Pantun Melayu kini di tanah air memberikan bukti keterpautan budaya, keterkaitan Adat dan Islam. Meskipun perkembangannya harus bersaing dengan puisi modern wejak era Amir Hamzah dengan Angkatqn Pujangga Baru, berlanjut di"berontak' oleh Chairil Anwar dengan Angkatan 45 terus era 50 - 70 an yang diperkaya puisi Barat dengan bawaan ideologi sosialisme maupun humanisme, namun nafas adat dan berpijaknya kepada Islam masih tercatat.
Aba-aba dari Futurolog John Naisbit dan Patricia Abuderne dalam Megatrend 2000 yang mengatakan bahwa budaya suatu bangsa akan ditentukan oleh kecintaannya terhadap budaya dan tradisi justru menguat ditengah menguatnya peradaban global ( Barat ).

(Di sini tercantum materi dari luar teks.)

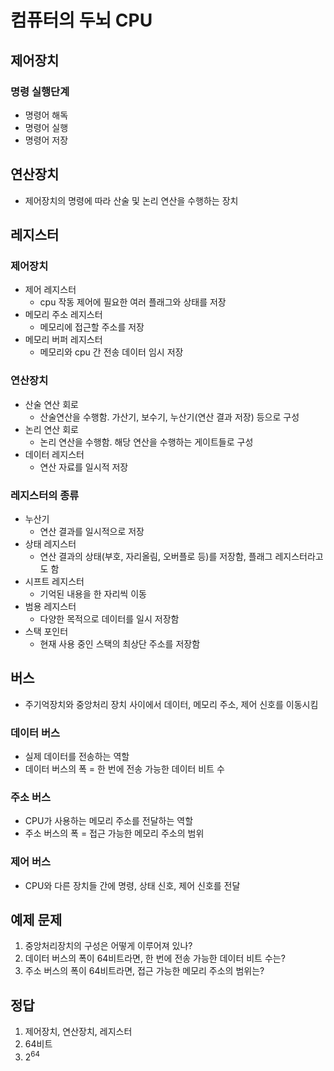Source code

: # 컴퓨터의 두뇌 CPU

## 제어장치
### 명령 실행단계
- 명령어 해독
- 명령어 실행
- 명령어 저장

## 연산장치
- 제어장치의 명령에 따라 산술 및 논리 연산을 수행하는 장치


## 레지스터

### 제어장치
- 제어 레지스터
	- cpu 작동 제어에 필요한 여러 플래그와 상태를 저장
- 메모리 주소 레지스터
	- 메모리에 접근할 주소를 저장
- 메모리 버퍼 레지스터
	- 메모리와 cpu 간 전송 데이터 임시 저장


### 연산장치
- 산술 연산 회로
	- 산술연산을 수행함. 가산기, 보수기, 누산기(연산 결과 저장) 등으로 구성
- 논리 연산 회로
	- 논리 연산을 수행함. 해당 연산을 수행하는 게이트들로 구성
- 데이터 레지스터
	- 연산 자료를 일시적 저장


### 레지스터의 종류
- 누산기
	- 연산 결과를 일시적으로 저장
- 상태 레지스터
	- 연산 결과의 상태(부호, 자리올림, 오버플로 등)를 저장함, 플래그 레지스터라고도 함
- 시프트 레지스터
	- 기억된 내용을 한 자리씩 이동
- 범용 레지스터
	- 다양한 목적으로 데이터를 일시 저장함
- 스택 포인터
	- 현재 사용 중인 스택의 최상단 주소를 저장함


## 버스
- 주기억장치와 중앙처리 장치 사이에서 데이터, 메모리 주소, 제어 신호를 이동시킴

### 데이터 버스
- 실제 데이터를 전송하는 역할
- 데이터 버스의 폭 = 한 번에 전송 가능한 데이터 비트 수


### 주소 버스
- CPU가 사용하는 메모리 주소를 전달하는 역할
- 주소 버스의 폭 = 접근 가능한 메모리 주소의 범위

### 제어 버스
- CPU와 다른 장치들 간에 명령, 상태 신호, 제어 신호를 전달


## 예제 문제
1. 중앙처리장치의 구성은 어떻게 이루어져 있나?
2. 데이터 버스의 폭이 64비트라면, 한 번에 전송 가능한 데이터 비트 수는?
3. 주소 버스의 폭이 64비트라면, 접근 가능한 메모리 주소의 범위는?

## 정답
1. 제어장치, 연산장치, 레지스터
2. 64비트
3. $2^{64}$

Terkait dengan kenyataan, bahasa Melayu dan pantunnya berpengaruh kuat di Sumatera dan Kalimantan serta dibawa para perantaunya ke Jawa ( Jakarta ), maka tetap pengaruhnya akan dan masih terasa dalam kehidupan kebudayan nasional, khususnya di Jakarta.

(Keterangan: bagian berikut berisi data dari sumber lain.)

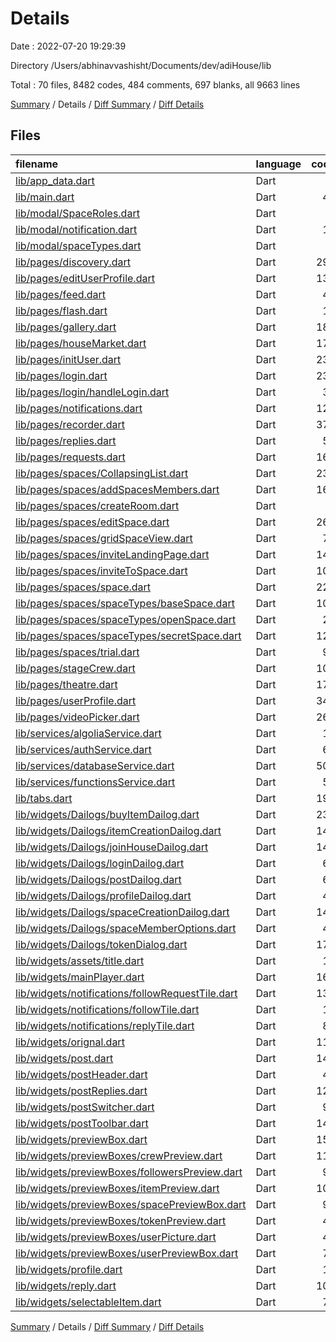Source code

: # Details

Date : 2022-07-20 19:29:39

Directory /Users/abhinavvashisht/Documents/dev/adiHouse/lib

Total : 70 files,  8482 codes, 484 comments, 697 blanks, all 9663 lines

[Summary](results.md) / Details / [Diff Summary](diff.md) / [Diff Details](diff-details.md)

## Files
| filename | language | code | comment | blank | total |
| :--- | :--- | ---: | ---: | ---: | ---: |
| [lib/app_data.dart](/lib/app_data.dart) | Dart | 0 | 0 | 1 | 1 |
| [lib/main.dart](/lib/main.dart) | Dart | 48 | 1 | 6 | 55 |
| [lib/modal/SpaceRoles.dart](/lib/modal/SpaceRoles.dart) | Dart | 1 | 0 | 1 | 2 |
| [lib/modal/notification.dart](/lib/modal/notification.dart) | Dart | 18 | 0 | 4 | 22 |
| [lib/modal/spaceTypes.dart](/lib/modal/spaceTypes.dart) | Dart | 1 | 0 | 1 | 2 |
| [lib/pages/discovery.dart](/lib/pages/discovery.dart) | Dart | 297 | 4 | 16 | 317 |
| [lib/pages/editUserProfile.dart](/lib/pages/editUserProfile.dart) | Dart | 135 | 18 | 10 | 163 |
| [lib/pages/feed.dart](/lib/pages/feed.dart) | Dart | 46 | 0 | 7 | 53 |
| [lib/pages/flash.dart](/lib/pages/flash.dart) | Dart | 10 | 0 | 2 | 12 |
| [lib/pages/gallery.dart](/lib/pages/gallery.dart) | Dart | 182 | 1 | 10 | 193 |
| [lib/pages/houseMarket.dart](/lib/pages/houseMarket.dart) | Dart | 171 | 6 | 12 | 189 |
| [lib/pages/initUser.dart](/lib/pages/initUser.dart) | Dart | 231 | 0 | 13 | 244 |
| [lib/pages/login.dart](/lib/pages/login.dart) | Dart | 230 | 3 | 13 | 246 |
| [lib/pages/login/handleLogin.dart](/lib/pages/login/handleLogin.dart) | Dart | 32 | 0 | 4 | 36 |
| [lib/pages/notifications.dart](/lib/pages/notifications.dart) | Dart | 123 | 2 | 9 | 134 |
| [lib/pages/recorder.dart](/lib/pages/recorder.dart) | Dart | 376 | 10 | 35 | 421 |
| [lib/pages/replies.dart](/lib/pages/replies.dart) | Dart | 55 | 4 | 6 | 65 |
| [lib/pages/requests.dart](/lib/pages/requests.dart) | Dart | 165 | 0 | 11 | 176 |
| [lib/pages/spaces/CollapsingList.dart](/lib/pages/spaces/CollapsingList.dart) | Dart | 231 | 6 | 8 | 245 |
| [lib/pages/spaces/addSpacesMembers.dart](/lib/pages/spaces/addSpacesMembers.dart) | Dart | 166 | 25 | 19 | 210 |
| [lib/pages/spaces/createRoom.dart](/lib/pages/spaces/createRoom.dart) | Dart | 0 | 101 | 1 | 102 |
| [lib/pages/spaces/editSpace.dart](/lib/pages/spaces/editSpace.dart) | Dart | 261 | 44 | 19 | 324 |
| [lib/pages/spaces/gridSpaceView.dart](/lib/pages/spaces/gridSpaceView.dart) | Dart | 77 | 11 | 7 | 95 |
| [lib/pages/spaces/inviteLandingPage.dart](/lib/pages/spaces/inviteLandingPage.dart) | Dart | 142 | 0 | 7 | 149 |
| [lib/pages/spaces/inviteToSpace.dart](/lib/pages/spaces/inviteToSpace.dart) | Dart | 109 | 0 | 12 | 121 |
| [lib/pages/spaces/space.dart](/lib/pages/spaces/space.dart) | Dart | 225 | 3 | 13 | 241 |
| [lib/pages/spaces/spaceTypes/baseSpace.dart](/lib/pages/spaces/spaceTypes/baseSpace.dart) | Dart | 108 | 0 | 7 | 115 |
| [lib/pages/spaces/spaceTypes/openSpace.dart](/lib/pages/spaces/spaceTypes/openSpace.dart) | Dart | 23 | 0 | 4 | 27 |
| [lib/pages/spaces/spaceTypes/secretSpace.dart](/lib/pages/spaces/spaceTypes/secretSpace.dart) | Dart | 129 | 0 | 9 | 138 |
| [lib/pages/spaces/trial.dart](/lib/pages/spaces/trial.dart) | Dart | 97 | 2 | 8 | 107 |
| [lib/pages/stageCrew.dart](/lib/pages/stageCrew.dart) | Dart | 105 | 0 | 11 | 116 |
| [lib/pages/theatre.dart](/lib/pages/theatre.dart) | Dart | 172 | 4 | 17 | 193 |
| [lib/pages/userProfile.dart](/lib/pages/userProfile.dart) | Dart | 349 | 169 | 21 | 539 |
| [lib/pages/videoPicker.dart](/lib/pages/videoPicker.dart) | Dart | 265 | 16 | 15 | 296 |
| [lib/services/algoliaService.dart](/lib/services/algoliaService.dart) | Dart | 13 | 0 | 3 | 16 |
| [lib/services/authService.dart](/lib/services/authService.dart) | Dart | 62 | 0 | 11 | 73 |
| [lib/services/databaseService.dart](/lib/services/databaseService.dart) | Dart | 508 | 0 | 51 | 559 |
| [lib/services/functionsService.dart](/lib/services/functionsService.dart) | Dart | 58 | 0 | 9 | 67 |
| [lib/tabs.dart](/lib/tabs.dart) | Dart | 192 | 22 | 17 | 231 |
| [lib/widgets/Dailogs/buyItemDailog.dart](/lib/widgets/Dailogs/buyItemDailog.dart) | Dart | 236 | 0 | 9 | 245 |
| [lib/widgets/Dailogs/itemCreationDailog.dart](/lib/widgets/Dailogs/itemCreationDailog.dart) | Dart | 144 | 0 | 9 | 153 |
| [lib/widgets/Dailogs/joinHouseDailog.dart](/lib/widgets/Dailogs/joinHouseDailog.dart) | Dart | 140 | 0 | 7 | 147 |
| [lib/widgets/Dailogs/loginDailog.dart](/lib/widgets/Dailogs/loginDailog.dart) | Dart | 66 | 0 | 4 | 70 |
| [lib/widgets/Dailogs/postDailog.dart](/lib/widgets/Dailogs/postDailog.dart) | Dart | 64 | 0 | 6 | 70 |
| [lib/widgets/Dailogs/profileDailog.dart](/lib/widgets/Dailogs/profileDailog.dart) | Dart | 48 | 0 | 4 | 52 |
| [lib/widgets/Dailogs/spaceCreationDailog.dart](/lib/widgets/Dailogs/spaceCreationDailog.dart) | Dart | 144 | 0 | 11 | 155 |
| [lib/widgets/Dailogs/spaceMemberOptions.dart](/lib/widgets/Dailogs/spaceMemberOptions.dart) | Dart | 42 | 0 | 4 | 46 |
| [lib/widgets/Dailogs/tokenDialog.dart](/lib/widgets/Dailogs/tokenDialog.dart) | Dart | 179 | 0 | 10 | 189 |
| [lib/widgets/assets/title.dart](/lib/widgets/assets/title.dart) | Dart | 19 | 0 | 3 | 22 |
| [lib/widgets/mainPlayer.dart](/lib/widgets/mainPlayer.dart) | Dart | 165 | 10 | 15 | 190 |
| [lib/widgets/notifications/followRequestTile.dart](/lib/widgets/notifications/followRequestTile.dart) | Dart | 133 | 0 | 7 | 140 |
| [lib/widgets/notifications/followTile.dart](/lib/widgets/notifications/followTile.dart) | Dart | 11 | 0 | 2 | 13 |
| [lib/widgets/notifications/replyTile.dart](/lib/widgets/notifications/replyTile.dart) | Dart | 88 | 0 | 6 | 94 |
| [lib/widgets/orignal.dart](/lib/widgets/orignal.dart) | Dart | 113 | 1 | 14 | 128 |
| [lib/widgets/post.dart](/lib/widgets/post.dart) | Dart | 140 | 1 | 16 | 157 |
| [lib/widgets/postHeader.dart](/lib/widgets/postHeader.dart) | Dart | 49 | 19 | 6 | 74 |
| [lib/widgets/postReplies.dart](/lib/widgets/postReplies.dart) | Dart | 128 | 0 | 14 | 142 |
| [lib/widgets/postSwitcher.dart](/lib/widgets/postSwitcher.dart) | Dart | 95 | 0 | 13 | 108 |
| [lib/widgets/postToolbar.dart](/lib/widgets/postToolbar.dart) | Dart | 143 | 0 | 14 | 157 |
| [lib/widgets/previewBox.dart](/lib/widgets/previewBox.dart) | Dart | 152 | 0 | 10 | 162 |
| [lib/widgets/previewBoxes/crewPreview.dart](/lib/widgets/previewBoxes/crewPreview.dart) | Dart | 111 | 0 | 9 | 120 |
| [lib/widgets/previewBoxes/followersPreview.dart](/lib/widgets/previewBoxes/followersPreview.dart) | Dart | 98 | 0 | 9 | 107 |
| [lib/widgets/previewBoxes/itemPreview.dart](/lib/widgets/previewBoxes/itemPreview.dart) | Dart | 100 | 0 | 7 | 107 |
| [lib/widgets/previewBoxes/spacePreviewBox.dart](/lib/widgets/previewBoxes/spacePreviewBox.dart) | Dart | 90 | 0 | 11 | 101 |
| [lib/widgets/previewBoxes/tokenPreview.dart](/lib/widgets/previewBoxes/tokenPreview.dart) | Dart | 47 | 0 | 7 | 54 |
| [lib/widgets/previewBoxes/userPicture.dart](/lib/widgets/previewBoxes/userPicture.dart) | Dart | 47 | 0 | 7 | 54 |
| [lib/widgets/previewBoxes/userPreviewBox.dart](/lib/widgets/previewBoxes/userPreviewBox.dart) | Dart | 75 | 0 | 8 | 83 |
| [lib/widgets/profile.dart](/lib/widgets/profile.dart) | Dart | 18 | 0 | 0 | 18 |
| [lib/widgets/reply.dart](/lib/widgets/reply.dart) | Dart | 105 | 1 | 14 | 120 |
| [lib/widgets/selectableItem.dart](/lib/widgets/selectableItem.dart) | Dart | 79 | 0 | 11 | 90 |

[Summary](results.md) / Details / [Diff Summary](diff.md) / [Diff Details](diff-details.md)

Kemajuan sais dan teknologi akan di"haluskan" dan "dimanusiawikan" oleh karakter para manusia pelaksana kemajuan di atas, antara lain melalui keadaban budi dan pekertinya. Selanjutnya budi itu pula di bimbing oleh kebudayaan di mana manusia itu hidup; di sana pantun Melayu itu berada.
Salah satu pantun yang terkenal yang menunjukkan hubungan kemesraan Adat dan Islam tertulis begini :
Elok budaya karena agama, elok adat karena kiblat
Apa tanda budaya Melayu
Kepada Islam ia mengacu
Apa tanda Melayu berbahasa
Kepada Islam ia berpunca
Tegak Melayu karena budayanya
Tegak budaya karena
Agamanya
Di mqna tempat Melayu teguh
pada sunnah beserta syara
Dimana tempat Melayu diam
Pada adat bertiangkan Islam
Di dalan pantun, syara
dan petunjuk berhimpun
Kemudian disederhanakan :
Adat bersendi shara'
Shara ' yang lazim, adat yang qawi
Shara ' mengata, adat memakai
Pendek kata, kaitan agama ( Islam ) dan Adat adalah menyatu, tak bisa dipisah meskipun bisa dibedakan. Ujungnya adalah politik yang merupakan sub sistem dalam sistem kebudayaan di atas, tak bisa serampangan. Termasuk pernyataan: Memilih Pemimpin Pemerintahan ( politik ), bukan memilih Pemimpin Agama. Itu namanya pernyataan tak tahu Adat dan dikira Agama itu hanya soal
tukang kenduri dan memandikan mayat saja ?.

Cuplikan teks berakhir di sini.